Abbreviations: O/Obese, overweight/obese; HOMA-IR, homeostatic model assessment of insulin resistance; HOMA-%B, homeostatic model assessment of insulin secretion; LDH, lactate dehydrogenase; CK, creatine kinase; VO2max, maximal volume of oxygen uptake; R.P.E. scale, rating of perceived exertion.

P-values less than 0.05 were statistically different (in bold).

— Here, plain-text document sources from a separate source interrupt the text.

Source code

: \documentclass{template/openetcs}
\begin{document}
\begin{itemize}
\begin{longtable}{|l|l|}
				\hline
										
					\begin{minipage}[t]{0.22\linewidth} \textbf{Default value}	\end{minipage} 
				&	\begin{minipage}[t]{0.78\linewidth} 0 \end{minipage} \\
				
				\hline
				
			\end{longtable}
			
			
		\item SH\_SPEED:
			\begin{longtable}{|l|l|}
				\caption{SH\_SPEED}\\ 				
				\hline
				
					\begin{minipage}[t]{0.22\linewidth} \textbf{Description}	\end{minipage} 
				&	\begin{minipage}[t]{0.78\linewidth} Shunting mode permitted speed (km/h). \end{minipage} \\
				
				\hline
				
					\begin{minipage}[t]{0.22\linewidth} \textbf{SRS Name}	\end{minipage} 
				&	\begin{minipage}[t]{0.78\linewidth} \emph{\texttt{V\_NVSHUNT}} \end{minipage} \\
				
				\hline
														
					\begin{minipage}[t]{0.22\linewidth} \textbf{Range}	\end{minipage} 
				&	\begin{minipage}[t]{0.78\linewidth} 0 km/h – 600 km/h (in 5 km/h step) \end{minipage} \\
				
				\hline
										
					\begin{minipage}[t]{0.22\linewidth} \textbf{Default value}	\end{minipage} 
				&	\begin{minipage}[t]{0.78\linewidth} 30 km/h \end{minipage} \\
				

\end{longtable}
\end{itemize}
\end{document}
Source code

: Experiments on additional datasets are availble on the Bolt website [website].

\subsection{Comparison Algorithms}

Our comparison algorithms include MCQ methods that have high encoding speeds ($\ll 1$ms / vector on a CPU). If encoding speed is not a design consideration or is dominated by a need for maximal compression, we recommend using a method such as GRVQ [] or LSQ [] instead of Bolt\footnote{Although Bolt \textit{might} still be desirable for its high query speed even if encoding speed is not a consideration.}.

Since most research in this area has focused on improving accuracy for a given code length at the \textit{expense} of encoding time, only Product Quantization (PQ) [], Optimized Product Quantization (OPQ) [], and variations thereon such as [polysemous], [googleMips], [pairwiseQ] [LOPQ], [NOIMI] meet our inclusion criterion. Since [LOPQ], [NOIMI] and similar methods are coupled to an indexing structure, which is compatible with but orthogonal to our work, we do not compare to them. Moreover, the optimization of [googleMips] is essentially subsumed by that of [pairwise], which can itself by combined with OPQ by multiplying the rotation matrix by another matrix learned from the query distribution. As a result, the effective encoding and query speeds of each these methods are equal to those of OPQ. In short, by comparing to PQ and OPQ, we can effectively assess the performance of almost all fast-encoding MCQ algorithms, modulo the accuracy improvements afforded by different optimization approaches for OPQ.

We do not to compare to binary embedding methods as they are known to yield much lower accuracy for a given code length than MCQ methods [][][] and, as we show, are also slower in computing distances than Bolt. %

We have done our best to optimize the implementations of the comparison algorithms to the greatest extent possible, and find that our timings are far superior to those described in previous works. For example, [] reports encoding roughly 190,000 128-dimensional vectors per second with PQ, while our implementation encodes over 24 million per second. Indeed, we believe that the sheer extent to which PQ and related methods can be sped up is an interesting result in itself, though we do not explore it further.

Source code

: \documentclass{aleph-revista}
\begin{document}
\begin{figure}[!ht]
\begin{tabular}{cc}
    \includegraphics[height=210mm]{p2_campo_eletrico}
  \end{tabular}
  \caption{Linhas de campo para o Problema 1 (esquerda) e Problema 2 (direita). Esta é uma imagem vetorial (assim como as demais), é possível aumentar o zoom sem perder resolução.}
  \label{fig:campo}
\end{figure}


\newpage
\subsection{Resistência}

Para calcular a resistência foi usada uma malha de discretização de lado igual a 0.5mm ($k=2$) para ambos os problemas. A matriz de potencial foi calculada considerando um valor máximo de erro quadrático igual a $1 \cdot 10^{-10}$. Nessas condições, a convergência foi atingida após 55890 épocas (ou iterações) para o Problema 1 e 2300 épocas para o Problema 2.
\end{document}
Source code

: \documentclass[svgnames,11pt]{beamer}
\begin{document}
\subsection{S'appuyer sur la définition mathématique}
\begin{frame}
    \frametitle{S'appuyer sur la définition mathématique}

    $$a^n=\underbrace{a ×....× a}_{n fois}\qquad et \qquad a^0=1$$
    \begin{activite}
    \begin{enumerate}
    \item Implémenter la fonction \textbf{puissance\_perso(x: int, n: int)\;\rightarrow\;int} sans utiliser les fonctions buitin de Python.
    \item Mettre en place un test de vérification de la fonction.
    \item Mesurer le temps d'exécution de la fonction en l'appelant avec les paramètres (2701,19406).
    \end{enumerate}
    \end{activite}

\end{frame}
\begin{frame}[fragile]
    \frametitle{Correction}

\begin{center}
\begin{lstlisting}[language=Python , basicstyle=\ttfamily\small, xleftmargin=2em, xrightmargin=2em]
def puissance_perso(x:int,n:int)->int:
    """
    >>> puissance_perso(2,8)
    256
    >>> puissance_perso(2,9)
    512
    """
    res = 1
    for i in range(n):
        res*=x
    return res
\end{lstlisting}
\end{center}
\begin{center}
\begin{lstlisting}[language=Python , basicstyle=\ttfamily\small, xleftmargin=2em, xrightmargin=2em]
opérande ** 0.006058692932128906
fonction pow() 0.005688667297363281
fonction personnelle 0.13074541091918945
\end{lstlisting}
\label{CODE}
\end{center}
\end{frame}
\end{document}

Body composition and clinical parameters

Body composition was measured by using Dual-energy X-ray absorptiometry (DXA) (Hologic, Inc., Waltham, Massachusetts), including total mass, fat mass, lean mass, and percent fat before performing a single bout of exhaustive exercise. Insulin and blood glucose before/after exercise were analyzed, which was used for the analysis of homeostatic model assessment of insulin resistance (HOMA-IR) and insulin secretion (HOMA-%B) according to the following formula: HOMA-IR [Fasting insulin in μU/mL×(fasting blood glucose in mg/dL×0.055)/22.5]18; HOMA-%B [(360×fasting insulin in μU/mL)/(fasting blood glucose63)].18

Physical fitness test

To measure the lower body strength, the isokinetic dynamometer equipment (Humac Norm, CSMi, Massachusetts) was used as previously described.19 All participants were asked to perform knee isokinetic contraction at two angular velocities: 60°/s for assessment of muscle strength (five maximal contractions) and 240°/s for assessment of muscle endurance strength (twenty-five maximal contractions) of knee extension and flexion in right and left limbs in a seated position. For measuring upper body strength, the grip strength test was conducted using digital hand grip dynamometer (my-5401, TAKEI, Niigata, Japan) as previously described.19 Participants performed the grip strength test standing with straight arms, and wrists in a neutral position, and then were asked to conduct a maximal isometric contraction twice using both hands.

Biochemical measurements

Apelin was measured using a previously validated enzyme immunoassay (EIA) apelin-12 kit (#EK-057-23, Phoenix Pharmaceuticals, Burlingame, California).13 Lactate, lactate dehydrogenase (LDH), and creatine kinase (CK) were measured by Green Cross Laboratory (Green Cross Corp., Seoul, South Korea) according to Roche diagnostics (Roche Diagnostics GmbH, Mannheim, Germany).

Statistical analysis

Data of primary outcomes were analyzed using simple linear regression analysis (Pearson correlation), including r (slope) and P value to examine the bivariate association between selected variables (n=60, including lean and overweight/obese adults). For data of exploratory outcomes, independent and/or paired t-tests were used to compare mean outcome values, and regression slopes between selected variables were conducted using Pearson correlation. Imputations were not applied to overcome missing data in the Pearson correlation of primary analysis. Values in the text, figures, and tables are presented as mean±SD, and statistical significance was determined at P<0.05, using Origin 8.0 and SPSS version 18.0 software (IBM Corp., Armonk, New York).

The Shapiro–Wilk test was used for testing normal distribution of data. For the secretion of apelin (baseline, 0, 15, and 30min after exercise), the groups of lean and overweight/obese adults were not normally distributed. In the case of abnormal distribution, Mann–Whitney U test was used to test statistical significance.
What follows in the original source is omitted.